§ Exercise requirements:
Lines from the one containing "## 📄 Licence" through the end of the material below should be given again exactly, with no others.

§ Records supplied:
/---

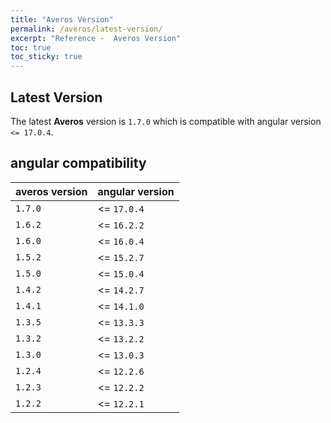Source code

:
 ```yaml
---
title: "Averos Version"
permalink: /averos/latest-version/
excerpt: "Reference -  Averos Version"
toc: true
toc_sticky: true
---
```


## **Latest Version**


The latest **Averos** version is `1.7.0` which is compatible with angular version  `<= 17.0.4`.


## **angular compatibility**

| **averos version** | **angular version** |
| ------ | ------ |
| `1.7.0` | <= `17.0.4` |
| `1.6.2` | <= `16.2.2` |
| `1.6.0` | <= `16.0.4` |
| `1.5.2` | <= `15.2.7` |
| `1.5.0` | <= `15.0.4` |
| `1.4.2` | <= `14.2.7` |
| `1.4.1` | <= `14.1.0` |
| `1.3.5` | <= `13.3.3` |
| `1.3.2` | <= `13.2.2` |
| `1.3.0` | <= `13.0.3` |
| `1.2.4` | <= `12.2.6` | 
| `1.2.3` | <= `12.2.2` |
| `1.2.2` | <= `12.2.1` |

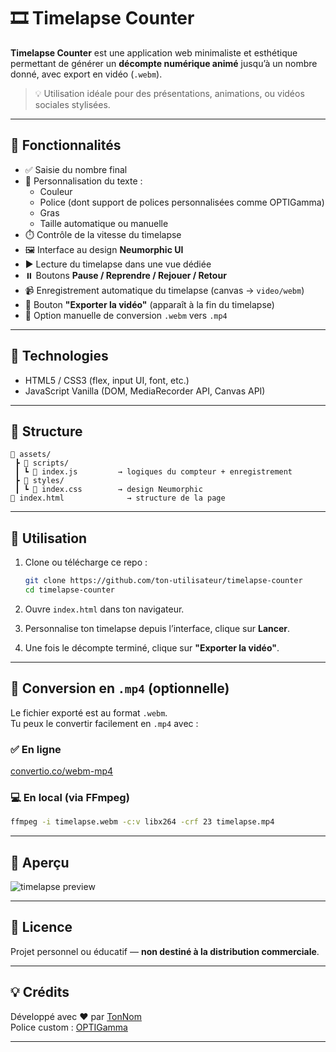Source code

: # 🎞️ Timelapse Counter

**Timelapse Counter** est une application web minimaliste et esthétique permettant de générer un **décompte numérique animé** jusqu’à un nombre donné, avec export en vidéo (`.webm`).

> 💡 Utilisation idéale pour des présentations, animations, ou vidéos sociales stylisées.

---

## 🚀 Fonctionnalités

- ✅ Saisie du nombre final
- 🎨 Personnalisation du texte :
  - Couleur
  - Police (dont support de polices personnalisées comme OPTIGamma)
  - Gras
  - Taille automatique ou manuelle
- ⏱️ Contrôle de la vitesse du timelapse
- 🖼️ Interface au design **Neumorphic UI**
- ▶️ Lecture du timelapse dans une vue dédiée
- ⏸️ Boutons **Pause / Reprendre / Rejouer / Retour**
- 📹 Enregistrement automatique du timelapse (canvas → `video/webm`)
- 💾 Bouton **"Exporter la vidéo"** (apparaît à la fin du timelapse)
- 🔁 Option manuelle de conversion `.webm` vers `.mp4`

---

## 🧪 Technologies

- HTML5 / CSS3 (flex, input UI, font, etc.)
- JavaScript Vanilla (DOM, MediaRecorder API, Canvas API)

---

## 📂 Structure

```
📁 assets/
 ┣ 📁 scripts/
 ┃ ┗ 📄 index.js         → logiques du compteur + enregistrement
 ┣ 📁 styles/
 ┃ ┗ 📄 index.css        → design Neumorphic
📄 index.html              → structure de la page
```

---

## 🧠 Utilisation

1. Clone ou télécharge ce repo :
   ```bash
   git clone https://github.com/ton-utilisateur/timelapse-counter
   cd timelapse-counter
   ```

2. Ouvre `index.html` dans ton navigateur.

3. Personnalise ton timelapse depuis l’interface, clique sur **Lancer**.

4. Une fois le décompte terminé, clique sur **"Exporter la vidéo"**.

---

## 📝 Conversion en `.mp4` (optionnelle)

Le fichier exporté est au format `.webm`.  
Tu peux le convertir facilement en `.mp4` avec :

### ✅ En ligne
[convertio.co/webm-mp4](https://convertio.co/fr/webm-mp4/)

### 💻 En local (via FFmpeg)
```bash
ffmpeg -i timelapse.webm -c:v libx264 -crf 23 timelapse.mp4
```

---

## 📸 Aperçu

![timelapse preview](preview.png) <!-- Ajoute un visuel de ton app ici -->

---

## 📄 Licence

Projet personnel ou éducatif — **non destiné à la distribution commerciale**.

---

## 💡 Crédits

Développé avec ❤️ par [TonNom](https://github.com/ton-utilisateur)  
Police custom : [OPTIGamma](https://www.ffonts.net/OPTIGamma.font)

---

\---

§ Exercise response:
## 📄 Licence

Projet personnel ou éducatif — **non destiné à la distribution commerciale**.

---

## 💡 Crédits

Développé avec ❤️ par [TonNom](https://github.com/ton-utilisateur)  
Police custom : [OPTIGamma](https://www.ffonts.net/OPTIGamma.font)

---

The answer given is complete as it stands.